-- Goal of the exercise --
Look through the entries that follow and return each line that has the string "tuleb".

-- Records excerpted from a collection --
++++++++++++++++++++

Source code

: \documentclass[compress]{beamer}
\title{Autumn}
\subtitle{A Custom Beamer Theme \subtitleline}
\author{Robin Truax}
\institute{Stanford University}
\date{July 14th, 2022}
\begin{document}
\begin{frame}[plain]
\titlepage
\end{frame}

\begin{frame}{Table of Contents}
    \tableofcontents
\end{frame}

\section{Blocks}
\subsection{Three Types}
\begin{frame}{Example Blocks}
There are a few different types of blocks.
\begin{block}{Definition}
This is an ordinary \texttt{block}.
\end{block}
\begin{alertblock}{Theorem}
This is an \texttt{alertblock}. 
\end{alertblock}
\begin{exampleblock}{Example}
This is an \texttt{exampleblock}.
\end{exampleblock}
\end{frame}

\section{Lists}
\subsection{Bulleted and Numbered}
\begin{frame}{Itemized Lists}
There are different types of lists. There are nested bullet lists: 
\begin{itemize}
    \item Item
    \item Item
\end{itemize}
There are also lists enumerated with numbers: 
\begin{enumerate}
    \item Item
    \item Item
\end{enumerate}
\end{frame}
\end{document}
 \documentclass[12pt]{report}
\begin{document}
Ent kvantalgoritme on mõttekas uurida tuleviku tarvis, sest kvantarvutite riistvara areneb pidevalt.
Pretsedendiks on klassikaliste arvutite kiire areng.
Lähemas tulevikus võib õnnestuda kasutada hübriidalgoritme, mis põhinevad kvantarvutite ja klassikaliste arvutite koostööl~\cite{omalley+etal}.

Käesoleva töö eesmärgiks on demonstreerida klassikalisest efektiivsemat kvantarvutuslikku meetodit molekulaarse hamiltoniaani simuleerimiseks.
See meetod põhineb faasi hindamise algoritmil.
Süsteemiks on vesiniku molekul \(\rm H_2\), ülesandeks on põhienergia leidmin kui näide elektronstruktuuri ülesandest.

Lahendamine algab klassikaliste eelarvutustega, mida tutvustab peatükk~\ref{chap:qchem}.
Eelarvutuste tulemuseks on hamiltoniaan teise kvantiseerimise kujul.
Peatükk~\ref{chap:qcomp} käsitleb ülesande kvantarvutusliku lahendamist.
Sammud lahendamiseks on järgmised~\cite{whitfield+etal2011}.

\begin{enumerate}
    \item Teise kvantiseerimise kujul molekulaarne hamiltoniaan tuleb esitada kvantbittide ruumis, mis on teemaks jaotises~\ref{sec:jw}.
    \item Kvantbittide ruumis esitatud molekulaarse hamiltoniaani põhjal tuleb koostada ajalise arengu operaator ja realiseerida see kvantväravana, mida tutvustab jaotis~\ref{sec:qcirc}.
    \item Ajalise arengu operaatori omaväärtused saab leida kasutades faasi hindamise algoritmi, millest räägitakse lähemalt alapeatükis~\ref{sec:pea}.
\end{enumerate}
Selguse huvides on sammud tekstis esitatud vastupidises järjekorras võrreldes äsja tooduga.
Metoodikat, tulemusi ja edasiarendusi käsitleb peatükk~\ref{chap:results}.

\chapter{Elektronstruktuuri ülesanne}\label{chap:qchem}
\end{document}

++++++++++++++++++++

-- Result of this task --
    \item Teise kvantiseerimise kujul molekulaarne hamiltoniaan tuleb esitada kvantbittide ruumis, mis on teemaks jaotises~\ref{sec:jw}.
    \item Kvantbittide ruumis esitatud molekulaarse hamiltoniaani põhjal tuleb koostada ajalise arengu operaator ja realiseerida see kvantväravana, mida tutvustab jaotis~\ref{sec:qcirc}.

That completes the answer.